Nas últimas semanas, 20 emissoras de rádio e TV do Equador foram fechadas por decisão da Comissão Nacional de Telecomunicações (Conatel), aprofundando ainda mais a tensão entre o governo do presidente Rafael Correa e os meios de comunicação privados do país. A última a sair do ar foi a Rádio Morena, que pertencia ao congressista Luis Almeida, do partido opositor Sociedade Democrática. Na próxima terça-feira, Almeida - que disse ser vítima de "uma ditadura que pretende silenciar a imprensa independente" - comandará uma missão aos EUA, onde será apresentada uma denúncia contra Correa e seu governo na Comissão Interamericana de Direitos Humanos da Organização de Estados Americanos (OEA) e na ONU.

Também perderam suas licenças as rádios Cosmopolita, Net, Líder, Camil, El Dorado e o canal Telesangay, entre outras. A emissora de maior potência era a Morena, que tinha cerca de 50 mil ouvintes e empregava 25 pessoas. Segundo representantes do setor, nos próximos meses outras 130 rádios e TVs poderiam ser fechadas. A Conatel alega falhas técnicas e descumprimento de normas - como atrasos no pagamento das mensalidades que todos os concessionários de rádio e TV devem realizar ao Estado, como prevê a lei de comunicações em vigência, aprovada em 1995. Foi o argumento usado, por exemplo, contra a pequena rádio El Dorado, onde trabalhavam apenas oito pessoas, na província de Sucumbíos. A rádio devia seis meses. Ou seja, US$ 72.

- Após sermos notificados, realizamos o pagamento, mas o governo não nos deu a menor chance de renegociar. O atraso é comum em rádios que ficam longe da capital, porque não faz sentido percorrer centenas de quilômetros para pagar US$ 12 mensais - afirmou o dono, Otto Flores, ao GLOBO, indicando que o pagamento tem de ser feito em Quito. - A sensação que temos é que o governo está querendo recuperar licenças para redistribuí-las entre seus amigos.

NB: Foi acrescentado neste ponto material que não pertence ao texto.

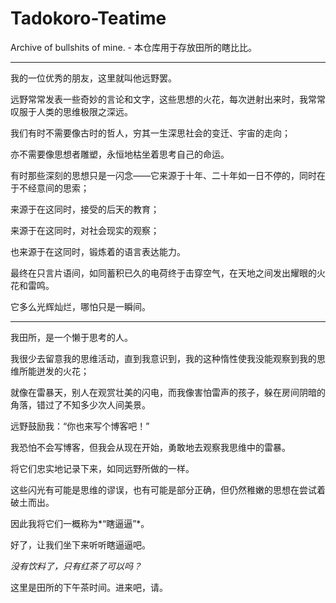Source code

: # Tadokoro-Teatime
Archive of bullshits of mine. - 本仓库用于存放田所的瞎比比。
________

我的一位优秀的朋友，这里就叫他远野罢。

远野常常发表一些奇妙的言论和文字，这些思想的火花，每次迸射出来时，我常常叹服于人类的思维极限之深远。

我们有时不需要像古时的哲人，穷其一生深思社会的变迁、宇宙的走向；

亦不需要像思想者雕塑，永恒地枯坐着思考自己的命运。

有时那些深刻的思想只是一闪念——它来源于十年、二十年如一日不停的，同时在于不经意间的思索；

来源于在这同时，接受的后天的教育；

来源于在这同时，对社会现实的观察；

也来源于在这同时，锻炼着的语言表达能力。

最终在只言片语间，如同蓄积已久的电荷终于击穿空气，在天地之间发出耀眼的火花和雷鸣。

它多么光辉灿烂，哪怕只是一瞬间。
___________

我田所，是一个懒于思考的人。

我很少去留意我的思维活动，直到我意识到，我的这种惰性使我没能观察到我的思维所能迸发的火花；

就像在雷暴天，别人在观赏壮美的闪电，而我像害怕雷声的孩子，躲在房间阴暗的角落，错过了不知多少次人间美景。

远野鼓励我：“你也来写个博客吧！”

我恐怕不会写博客，但我会从现在开始，勇敢地去观察我思维中的雷暴。

将它们忠实地记录下来，如同远野所做的一样。

这些闪光有可能是思维的谬误，也有可能是部分正确，但仍然稚嫩的思想在尝试着破土而出。

因此我将它们一概称为*“瞎逼逼”*。

好了，让我们坐下来听听瞎逼逼吧。

*没有饮料了，只有红茶了可以吗？*

这里是田所的下午茶时间。进来吧，请。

150 policiais contra pequena emissora

De fato, o projeto da Lei de Comunicação atualmente em debate na Assembleia Nacional pela bancada governista prevê reduzir dos atuais 85% para 33% a participação das empresas privadas no controle das concessões de rádio e TV. Outros 33% passariam a ser empresas públicas, e 34%, comunitárias. Paralelamente, está sendo debatido um projeto de reforma do Código Penal que, de acordo com membros da oposição, também busca ampliar o controle sobre a mídia.

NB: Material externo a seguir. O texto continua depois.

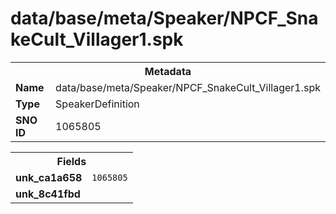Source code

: <h1>data/base/meta/Speaker/NPCF_SnakeCult_Villager1.spk</h1><table><tr><th colspan="100%">Metadata</th></tr><tr><td><b>Name</b></td><td>data/base/meta/Speaker/NPCF_SnakeCult_Villager1.spk</td></tr><tr><td><b>Type</b></td><td>SpeakerDefinition</td></tr><tr><td><b>SNO ID</b></td><td>1065805</td></tr></table>

<table><tr><th colspan="100%">Fields</th></tr><tr><td><b>unk_ca1a658</b></td><td><code>1065805</code></td></tr><tr><td><b>unk_8c41fbd</b></td><td></td></tr></table>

- O que nunca entendemos é como o governo pretende passar de 85% para 33%, mas agora está ficando um pouco mais claro - disse o presidente da Associação Equatoriana de Radiodifusão (AER), Roberto Manciati, admitindo que algumas pequenas emissoras têm, sim, dívidas. - No passado, era possível renegociar o pagamento.

O caso da Rádio Morena foi um dos mais graves. Na sexta-feira passada, 150 policiais entraram na emissora, em Guayaquil, ordenaram seu fechamento e confiscaram parte dos equipamentos. Cerca de 30 pessoas que estavam no local protestaram e foram reprimidas com spray de pimenta.

- Estão tentando calar a mídia que não está alinhada com o governo - sentenciou o congressista opositor.

Em meados do ano passado, a Conatel informou que a licença da rádio não seria renovada por falhas técnicas. Segundo Almeida, a infração principal era a antena de transmissão: o equipamento não estaria 450 metros acima do nível do mar, conforme exigido pelo regulamento.

- O morro onde devia ser colocada a antena tinha apenas 350 metros. Era uma regra impossível de ser cumprida, uma desculpa para nos tirar do ar - justificou Almeida.

Nos meses posteriores, ele afirmou que a Conatel se negou a receber o pagamento mensal. E com o argumento da inadimplência, ordenou o fechamento da rádio.

- A lei é para todos - declarou o presidente equatoriano.

Segundo Correa, "trata-se de um processo de depuração, porque (a situação das concessões) era um caos, com frequências ilegais, corrupção, falhas técnicas".

A nova ofensiva do governo equatoriano já provocou reações e críticas por parte de organizações internacionais, como a Repórteres Sem Fronteiras.